If the channels were logged into raw captures, then quick searches could handle much of the routine. At a layer above raw chat, the chunky nuggets of wisdom can be pulled out for a more nutritious meal. The next layer above that could be the documentation in reader- friendly format.

Eg; from the top-down:

        Project documentation (PDF?)
        Module documentation (multiple - DocBook?).
        Module notes (more current, less readable - wiki format?).
        File notes (IRC + wiki?).
        Files (IRC + logging?).

Another piece of the puzzle could be integrating bug reporting into IRC, where someone types in a complaint and that section of text is marked with a ticket. The ticket can be resolved with further chat, or automatically percolated upwards into a more formal ticket tracking system.

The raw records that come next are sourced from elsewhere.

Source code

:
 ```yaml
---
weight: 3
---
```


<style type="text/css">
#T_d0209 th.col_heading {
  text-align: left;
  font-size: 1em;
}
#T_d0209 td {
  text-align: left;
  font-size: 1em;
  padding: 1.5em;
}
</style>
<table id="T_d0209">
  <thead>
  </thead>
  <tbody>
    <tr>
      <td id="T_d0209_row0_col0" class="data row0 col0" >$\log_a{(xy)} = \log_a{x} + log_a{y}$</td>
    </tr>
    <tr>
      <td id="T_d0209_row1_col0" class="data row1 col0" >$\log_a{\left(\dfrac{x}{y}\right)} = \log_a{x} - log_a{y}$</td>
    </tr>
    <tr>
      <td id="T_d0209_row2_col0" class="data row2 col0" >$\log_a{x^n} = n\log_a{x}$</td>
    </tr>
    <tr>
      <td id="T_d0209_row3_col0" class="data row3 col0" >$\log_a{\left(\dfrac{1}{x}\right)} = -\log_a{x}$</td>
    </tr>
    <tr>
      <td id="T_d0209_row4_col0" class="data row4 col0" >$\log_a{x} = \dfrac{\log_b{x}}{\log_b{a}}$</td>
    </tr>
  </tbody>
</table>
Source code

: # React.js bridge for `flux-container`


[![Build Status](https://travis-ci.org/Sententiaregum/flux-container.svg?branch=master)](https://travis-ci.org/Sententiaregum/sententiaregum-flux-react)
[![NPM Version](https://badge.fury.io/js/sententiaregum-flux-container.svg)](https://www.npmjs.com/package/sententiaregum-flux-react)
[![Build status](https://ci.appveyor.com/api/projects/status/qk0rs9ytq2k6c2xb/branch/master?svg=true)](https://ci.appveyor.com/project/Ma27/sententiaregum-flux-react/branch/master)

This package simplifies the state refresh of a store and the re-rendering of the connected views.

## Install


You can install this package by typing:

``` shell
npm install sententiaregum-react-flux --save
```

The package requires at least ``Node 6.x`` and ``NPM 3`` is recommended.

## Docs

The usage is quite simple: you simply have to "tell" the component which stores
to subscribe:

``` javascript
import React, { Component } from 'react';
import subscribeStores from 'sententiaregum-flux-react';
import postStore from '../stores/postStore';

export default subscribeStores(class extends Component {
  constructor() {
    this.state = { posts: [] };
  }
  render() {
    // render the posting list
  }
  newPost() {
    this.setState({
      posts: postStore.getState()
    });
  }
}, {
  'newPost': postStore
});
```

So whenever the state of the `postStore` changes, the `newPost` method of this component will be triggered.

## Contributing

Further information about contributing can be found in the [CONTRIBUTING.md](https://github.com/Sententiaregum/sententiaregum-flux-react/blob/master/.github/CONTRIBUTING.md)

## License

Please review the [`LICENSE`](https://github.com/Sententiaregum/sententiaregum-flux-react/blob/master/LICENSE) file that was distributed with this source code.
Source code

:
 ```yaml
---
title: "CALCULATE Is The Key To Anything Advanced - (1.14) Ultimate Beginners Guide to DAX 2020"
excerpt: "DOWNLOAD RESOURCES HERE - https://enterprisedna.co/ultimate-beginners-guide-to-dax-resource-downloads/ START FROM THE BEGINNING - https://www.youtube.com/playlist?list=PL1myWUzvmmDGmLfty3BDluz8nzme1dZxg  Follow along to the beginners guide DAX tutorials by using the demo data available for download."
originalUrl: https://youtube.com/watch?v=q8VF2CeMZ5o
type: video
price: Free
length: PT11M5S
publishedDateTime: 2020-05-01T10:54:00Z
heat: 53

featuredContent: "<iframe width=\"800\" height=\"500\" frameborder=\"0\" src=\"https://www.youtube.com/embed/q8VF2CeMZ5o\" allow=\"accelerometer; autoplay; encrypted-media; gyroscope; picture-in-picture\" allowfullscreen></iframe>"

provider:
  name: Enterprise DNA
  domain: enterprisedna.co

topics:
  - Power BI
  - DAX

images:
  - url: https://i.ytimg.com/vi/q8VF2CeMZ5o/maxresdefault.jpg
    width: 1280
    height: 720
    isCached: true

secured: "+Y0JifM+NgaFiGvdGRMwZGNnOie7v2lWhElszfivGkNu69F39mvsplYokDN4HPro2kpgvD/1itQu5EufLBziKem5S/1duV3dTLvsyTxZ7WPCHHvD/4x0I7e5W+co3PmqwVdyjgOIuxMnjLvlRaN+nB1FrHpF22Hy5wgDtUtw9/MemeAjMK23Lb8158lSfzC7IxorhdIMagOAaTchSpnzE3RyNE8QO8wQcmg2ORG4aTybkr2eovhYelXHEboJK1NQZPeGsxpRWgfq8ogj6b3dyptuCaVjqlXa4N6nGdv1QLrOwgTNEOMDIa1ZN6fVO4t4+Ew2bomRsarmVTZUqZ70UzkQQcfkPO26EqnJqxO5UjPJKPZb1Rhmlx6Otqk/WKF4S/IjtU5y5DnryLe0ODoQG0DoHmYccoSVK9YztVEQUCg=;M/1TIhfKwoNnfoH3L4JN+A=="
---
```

Some entertaining ideas come to mind about integrating forums and chat too, and I'd love to have something like pair programming or shared editors where people can watch code being edited, with questions/comments/corrections to one side.

Between the talents this group has, we should be able to whip together an example mash-up quite quickly to see where this could take us? Of course we would put in the various geo* improvements (red dots blinking in America as people type!) to cater for our interests. :)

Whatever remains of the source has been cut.